• _Task details_:
Starting at the line with "The screen shows", repeat every line exactly until the records end, including the last one.

Data items:
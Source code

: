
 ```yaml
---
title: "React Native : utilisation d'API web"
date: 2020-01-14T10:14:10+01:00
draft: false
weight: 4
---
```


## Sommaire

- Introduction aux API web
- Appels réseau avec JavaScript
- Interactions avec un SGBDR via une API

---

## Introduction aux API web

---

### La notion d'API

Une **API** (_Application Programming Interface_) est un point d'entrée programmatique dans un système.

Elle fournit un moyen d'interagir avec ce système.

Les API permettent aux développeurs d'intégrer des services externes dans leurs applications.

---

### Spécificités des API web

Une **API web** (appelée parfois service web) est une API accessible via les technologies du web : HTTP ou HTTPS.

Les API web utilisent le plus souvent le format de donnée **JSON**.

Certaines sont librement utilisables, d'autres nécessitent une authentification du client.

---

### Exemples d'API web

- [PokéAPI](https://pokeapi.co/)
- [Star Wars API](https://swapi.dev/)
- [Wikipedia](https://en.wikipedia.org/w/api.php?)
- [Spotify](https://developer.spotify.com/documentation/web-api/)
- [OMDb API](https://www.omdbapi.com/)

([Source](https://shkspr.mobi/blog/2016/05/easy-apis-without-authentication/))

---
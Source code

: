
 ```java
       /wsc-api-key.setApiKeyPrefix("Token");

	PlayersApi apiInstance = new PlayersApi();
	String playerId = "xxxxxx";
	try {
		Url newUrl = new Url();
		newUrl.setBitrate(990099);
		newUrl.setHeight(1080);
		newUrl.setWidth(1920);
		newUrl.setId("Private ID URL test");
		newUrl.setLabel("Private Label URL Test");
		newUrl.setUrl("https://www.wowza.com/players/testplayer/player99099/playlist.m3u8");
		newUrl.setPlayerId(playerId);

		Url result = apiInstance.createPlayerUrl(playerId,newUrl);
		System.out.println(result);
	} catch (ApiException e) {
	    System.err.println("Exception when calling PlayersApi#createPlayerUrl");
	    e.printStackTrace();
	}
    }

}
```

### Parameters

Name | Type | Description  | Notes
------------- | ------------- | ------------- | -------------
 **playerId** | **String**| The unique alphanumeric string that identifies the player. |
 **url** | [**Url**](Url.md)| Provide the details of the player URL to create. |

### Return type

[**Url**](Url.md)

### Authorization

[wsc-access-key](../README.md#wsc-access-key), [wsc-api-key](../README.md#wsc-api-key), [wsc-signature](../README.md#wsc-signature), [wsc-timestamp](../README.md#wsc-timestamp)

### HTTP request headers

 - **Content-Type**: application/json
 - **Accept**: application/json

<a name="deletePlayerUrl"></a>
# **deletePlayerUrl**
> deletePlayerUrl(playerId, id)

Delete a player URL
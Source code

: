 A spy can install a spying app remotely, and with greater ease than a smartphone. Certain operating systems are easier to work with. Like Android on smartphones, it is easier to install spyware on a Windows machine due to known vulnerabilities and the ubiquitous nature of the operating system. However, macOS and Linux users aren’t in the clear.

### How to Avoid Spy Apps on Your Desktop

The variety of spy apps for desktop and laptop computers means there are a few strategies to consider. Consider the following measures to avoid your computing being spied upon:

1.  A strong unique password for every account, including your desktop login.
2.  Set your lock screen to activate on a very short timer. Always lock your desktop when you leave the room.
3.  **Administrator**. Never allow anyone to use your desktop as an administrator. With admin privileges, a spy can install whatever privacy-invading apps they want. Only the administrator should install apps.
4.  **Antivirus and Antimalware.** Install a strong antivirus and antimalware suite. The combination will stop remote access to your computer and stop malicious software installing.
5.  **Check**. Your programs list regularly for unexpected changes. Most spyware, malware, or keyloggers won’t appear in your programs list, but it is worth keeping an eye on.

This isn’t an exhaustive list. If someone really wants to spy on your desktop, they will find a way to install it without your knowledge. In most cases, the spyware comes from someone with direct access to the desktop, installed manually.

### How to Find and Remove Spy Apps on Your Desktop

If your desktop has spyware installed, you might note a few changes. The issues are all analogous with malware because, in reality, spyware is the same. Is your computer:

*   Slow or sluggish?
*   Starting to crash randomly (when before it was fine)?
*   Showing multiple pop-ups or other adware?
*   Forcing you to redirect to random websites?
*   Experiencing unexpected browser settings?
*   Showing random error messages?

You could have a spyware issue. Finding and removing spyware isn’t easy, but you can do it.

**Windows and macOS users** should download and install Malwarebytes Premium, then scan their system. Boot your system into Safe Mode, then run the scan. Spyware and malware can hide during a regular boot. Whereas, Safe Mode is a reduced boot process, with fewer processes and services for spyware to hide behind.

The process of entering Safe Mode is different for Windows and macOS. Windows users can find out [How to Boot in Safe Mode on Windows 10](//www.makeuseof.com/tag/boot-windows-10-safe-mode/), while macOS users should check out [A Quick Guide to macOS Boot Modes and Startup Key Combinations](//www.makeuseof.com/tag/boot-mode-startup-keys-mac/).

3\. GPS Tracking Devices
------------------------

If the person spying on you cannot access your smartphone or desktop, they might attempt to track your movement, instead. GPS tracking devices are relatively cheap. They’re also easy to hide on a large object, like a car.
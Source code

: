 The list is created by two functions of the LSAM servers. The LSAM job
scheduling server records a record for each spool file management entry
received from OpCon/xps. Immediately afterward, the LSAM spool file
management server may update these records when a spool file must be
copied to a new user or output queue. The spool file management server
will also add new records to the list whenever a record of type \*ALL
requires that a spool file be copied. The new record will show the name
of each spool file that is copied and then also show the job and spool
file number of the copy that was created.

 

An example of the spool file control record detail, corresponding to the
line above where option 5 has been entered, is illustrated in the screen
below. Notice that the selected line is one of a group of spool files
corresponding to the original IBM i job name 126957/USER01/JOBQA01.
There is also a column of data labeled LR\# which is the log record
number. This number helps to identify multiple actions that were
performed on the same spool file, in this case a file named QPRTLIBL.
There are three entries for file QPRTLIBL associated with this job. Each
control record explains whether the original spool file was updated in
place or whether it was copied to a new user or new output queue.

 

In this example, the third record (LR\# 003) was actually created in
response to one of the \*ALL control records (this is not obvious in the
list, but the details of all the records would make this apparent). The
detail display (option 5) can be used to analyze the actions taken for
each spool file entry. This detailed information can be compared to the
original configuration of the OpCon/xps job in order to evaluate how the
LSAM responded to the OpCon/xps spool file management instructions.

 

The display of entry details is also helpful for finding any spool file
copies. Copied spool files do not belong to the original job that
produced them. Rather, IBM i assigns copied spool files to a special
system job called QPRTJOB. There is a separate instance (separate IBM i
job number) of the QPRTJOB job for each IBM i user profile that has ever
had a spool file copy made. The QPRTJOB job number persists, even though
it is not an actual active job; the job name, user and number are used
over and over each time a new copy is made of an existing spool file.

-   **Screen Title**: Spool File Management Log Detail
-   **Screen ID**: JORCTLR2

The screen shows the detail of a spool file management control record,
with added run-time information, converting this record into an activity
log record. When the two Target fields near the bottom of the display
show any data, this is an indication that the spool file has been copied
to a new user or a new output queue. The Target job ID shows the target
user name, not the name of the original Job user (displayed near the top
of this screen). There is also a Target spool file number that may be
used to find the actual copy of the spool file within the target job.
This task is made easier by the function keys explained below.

• _Exercise output_:
The screen shows the detail of a spool file management control record,
with added run-time information, converting this record into an activity
log record. When the two Target fields near the bottom of the display
show any data, this is an indication that the spool file has been copied
to a new user or a new output queue. The Target job ID shows the target
user name, not the name of the original Job user (displayed near the top
of this screen). There is also a Target spool file number that may be
used to find the actual copy of the spool file within the target job.
This task is made easier by the function keys explained below.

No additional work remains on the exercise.